Die Quenchfitting-Einheit 3 ist dabei bekanntlich stromaufwärts des in der Transferleitung
1 angeordneten ersten Absperrorgans 1a, des Spaltgasschiebers, angeordnet und weist
eine Quenchölversorgung 4 auf.
[0027] Die Figur 2 zeigt nun ein Fließbild zur Verriegelungssequenz beim Umschalten eines
Spaltofens zwischen Produktionsmodus und Entkokungsmodus mit erfindungsgemäßer Anordnung
der Quenchfitting-Einheit 3 stromabwärts des in der Transferleitung 1 angeordneten
ersten Absperrorgans 1 a (auch Spaltgasschieber 1 a genannt).
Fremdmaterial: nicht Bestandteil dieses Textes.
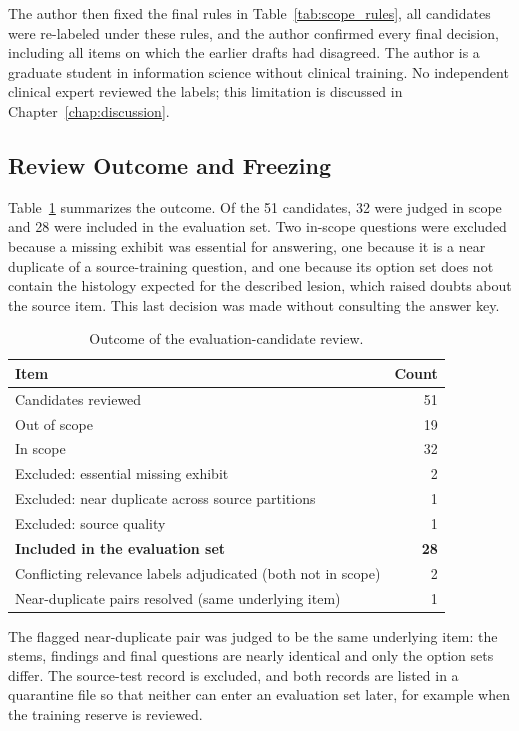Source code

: The author then fixed the final rules in Table~\ref{tab:scope_rules}, all candidates were re-labeled under these rules, and the author confirmed every final decision, including all items on which the earlier drafts had disagreed. The author is a graduate student in information science without clinical training.  No independent clinical expert reviewed the labels; this limitation is discussed in Chapter~\ref{chap:discussion}.

\subsection{Review Outcome and Freezing}

Table~\ref{tab:review_outcome} summarizes the outcome. Of the 51 candidates, 32 were judged in scope and 28 were included in the evaluation set. Two in-scope questions were excluded because a missing exhibit was essential for answering, one because it is a near duplicate of a source-training question, and one because its option set does not contain the histology expected for the described lesion, which raised doubts about the source item. This last decision was made without consulting the answer key.

\begin{table}[H]
\centering
\caption{Outcome of the evaluation-candidate review.}
\label{tab:review_outcome}
\begin{tabular}{lr}
\toprule
Item & Count \\
\midrule
Candidates reviewed & 51 \\
\quad Out of scope & 19 \\
\quad In scope & 32 \\
\qquad Excluded: essential missing exhibit & 2 \\
\qquad Excluded: near duplicate across source partitions & 1 \\
\qquad Excluded: source quality & 1 \\
\textbf{Included in the evaluation set} & \textbf{28} \\
\midrule
Conflicting relevance labels adjudicated (both not in scope) & 2 \\
Near-duplicate pairs resolved (same underlying item) & 1 \\
\bottomrule
\end{tabular}
\end{table}

The flagged near-duplicate pair was judged to be the same underlying item: the stems, findings and final questions are nearly identical and only the option sets differ. The source-test record is excluded, and both records are listed in a quarantine file so that neither can enter an evaluation set later, for example when the training reserve is reviewed.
1. Vorrichtung zur Umschaltung eines Spaltofens zwischen Produktionsmodus und Entkokungsmodus,
umfassend ein erstes, in einer Transferleitung (1) angeordnetes, mit einem ersten
Stellantrieb ausgestattetes Absperrorgan (1a) und ein in einer Entkokungsleitung (2)
angeordnetes, mit einem zweiten Stellantrieb ausgestattetes zweites Absperrorgan (2a)
sowie eine in der Transferleitung (1) angeordnete Quenchfitting-Einheit (3), die dazu
dient, das aus dem Spaltofen austretende Spaltgas unter Einsatz von Quenchöl rasch
abzukühlen, dadurch gekennzeichnet, dass die Quenchfitting-Einheit (3) stromabwärts des in der Transferleitung (1) angeordneten
ersten Absperrorgans (1a) angeordnet ist.
2. Vorrichtung nach Anspruch 1, dadurch gekennzeichnet, dass der Spaltofen eine Feedzuführung aufweist, die mit fernsteuerbaren Armaturen ausgestattet
ist.
3. Vorrichtung nach Anspruch 1 oder 2, dadurch gekennzeichnet, dass zur Umschaltung des Spaltofens zwischen Produktionsmodus und Entkokungsmodus eine
Sequenzsteuerungseinrichtung gemäß einer der in der Druckschrift DE 10 2008 010 654
A1 offenbarten Vorrichtungen vorgesehen ist.